§ **Prompt**
Images aside, the whole listing should be written out word for word.

§ **Data shown**

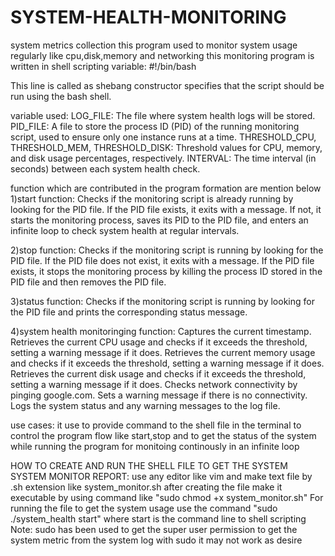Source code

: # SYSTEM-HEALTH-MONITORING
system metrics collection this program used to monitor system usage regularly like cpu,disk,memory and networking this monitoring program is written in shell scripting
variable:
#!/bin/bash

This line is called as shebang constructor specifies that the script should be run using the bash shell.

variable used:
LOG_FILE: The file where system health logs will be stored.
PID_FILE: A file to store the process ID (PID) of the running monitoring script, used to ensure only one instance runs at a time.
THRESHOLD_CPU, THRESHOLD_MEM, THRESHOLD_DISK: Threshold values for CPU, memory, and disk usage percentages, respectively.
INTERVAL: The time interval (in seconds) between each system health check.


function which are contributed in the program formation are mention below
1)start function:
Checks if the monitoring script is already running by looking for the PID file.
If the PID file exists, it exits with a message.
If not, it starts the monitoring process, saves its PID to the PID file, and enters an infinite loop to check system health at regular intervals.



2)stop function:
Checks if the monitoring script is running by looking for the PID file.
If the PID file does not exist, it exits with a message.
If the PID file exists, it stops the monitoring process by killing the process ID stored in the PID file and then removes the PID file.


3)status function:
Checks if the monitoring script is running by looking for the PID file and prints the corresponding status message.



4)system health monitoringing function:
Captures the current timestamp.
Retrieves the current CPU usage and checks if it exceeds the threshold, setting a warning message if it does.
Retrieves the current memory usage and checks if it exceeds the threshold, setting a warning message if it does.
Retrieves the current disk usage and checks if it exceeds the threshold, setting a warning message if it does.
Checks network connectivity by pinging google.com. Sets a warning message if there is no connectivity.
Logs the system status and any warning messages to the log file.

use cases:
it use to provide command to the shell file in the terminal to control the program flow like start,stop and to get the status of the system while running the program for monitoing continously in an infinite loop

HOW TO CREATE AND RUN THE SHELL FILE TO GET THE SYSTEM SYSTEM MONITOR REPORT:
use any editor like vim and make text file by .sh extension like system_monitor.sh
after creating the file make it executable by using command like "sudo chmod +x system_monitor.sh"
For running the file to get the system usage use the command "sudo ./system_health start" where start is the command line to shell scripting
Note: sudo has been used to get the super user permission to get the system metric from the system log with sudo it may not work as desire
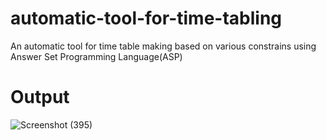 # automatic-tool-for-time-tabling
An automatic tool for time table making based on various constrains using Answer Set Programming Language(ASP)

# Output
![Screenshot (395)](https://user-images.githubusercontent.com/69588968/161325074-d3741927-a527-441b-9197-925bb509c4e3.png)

§ **Written solution**
Source code

: # SYSTEM-HEALTH-MONITORING
system metrics collection this program used to monitor system usage regularly like cpu,disk,memory and networking this monitoring program is written in shell scripting
variable:
#!/bin/bash

This line is called as shebang constructor specifies that the script should be run using the bash shell.

variable used:
LOG_FILE: The file where system health logs will be stored.
PID_FILE: A file to store the process ID (PID) of the running monitoring script, used to ensure only one instance runs at a time.
THRESHOLD_CPU, THRESHOLD_MEM, THRESHOLD_DISK: Threshold values for CPU, memory, and disk usage percentages, respectively.
INTERVAL: The time interval (in seconds) between each system health check.


function which are contributed in the program formation are mention below
1)start function:
Checks if the monitoring script is already running by looking for the PID file.
If the PID file exists, it exits with a message.
If not, it starts the monitoring process, saves its PID to the PID file, and enters an infinite loop to check system health at regular intervals.



2)stop function:
Checks if the monitoring script is running by looking for the PID file.
If the PID file does not exist, it exits with a message.
If the PID file exists, it stops the monitoring process by killing the process ID stored in the PID file and then removes the PID file.


3)status function:
Checks if the monitoring script is running by looking for the PID file and prints the corresponding status message.



4)system health monitoringing function:
Captures the current timestamp.
Retrieves the current CPU usage and checks if it exceeds the threshold, setting a warning message if it does.
Retrieves the current memory usage and checks if it exceeds the threshold, setting a warning message if it does.
Retrieves the current disk usage and checks if it exceeds the threshold, setting a warning message if it does.
Checks network connectivity by pinging google.com. Sets a warning message if there is no connectivity.
Logs the system status and any warning messages to the log file.

use cases:
it use to provide command to the shell file in the terminal to control the program flow like start,stop and to get the status of the system while running the program for monitoing continously in an infinite loop

HOW TO CREATE AND RUN THE SHELL FILE TO GET THE SYSTEM SYSTEM MONITOR REPORT:
use any editor like vim and make text file by .sh extension like system_monitor.sh
after creating the file make it executable by using command like "sudo chmod +x system_monitor.sh"
For running the file to get the system usage use the command "sudo ./system_health start" where start is the command line to shell scripting
Note: sudo has been used to get the super user permission to get the system metric from the system log with sudo it may not work as desire
 # automatic-tool-for-time-tabling
An automatic tool for time table making based on various constrains using Answer Set Programming Language(ASP)

# Output
![Screenshot (395)](https://user-images.githubusercontent.com/69588968/161325074-d3741927-a527-441b-9197-925bb509c4e3.png)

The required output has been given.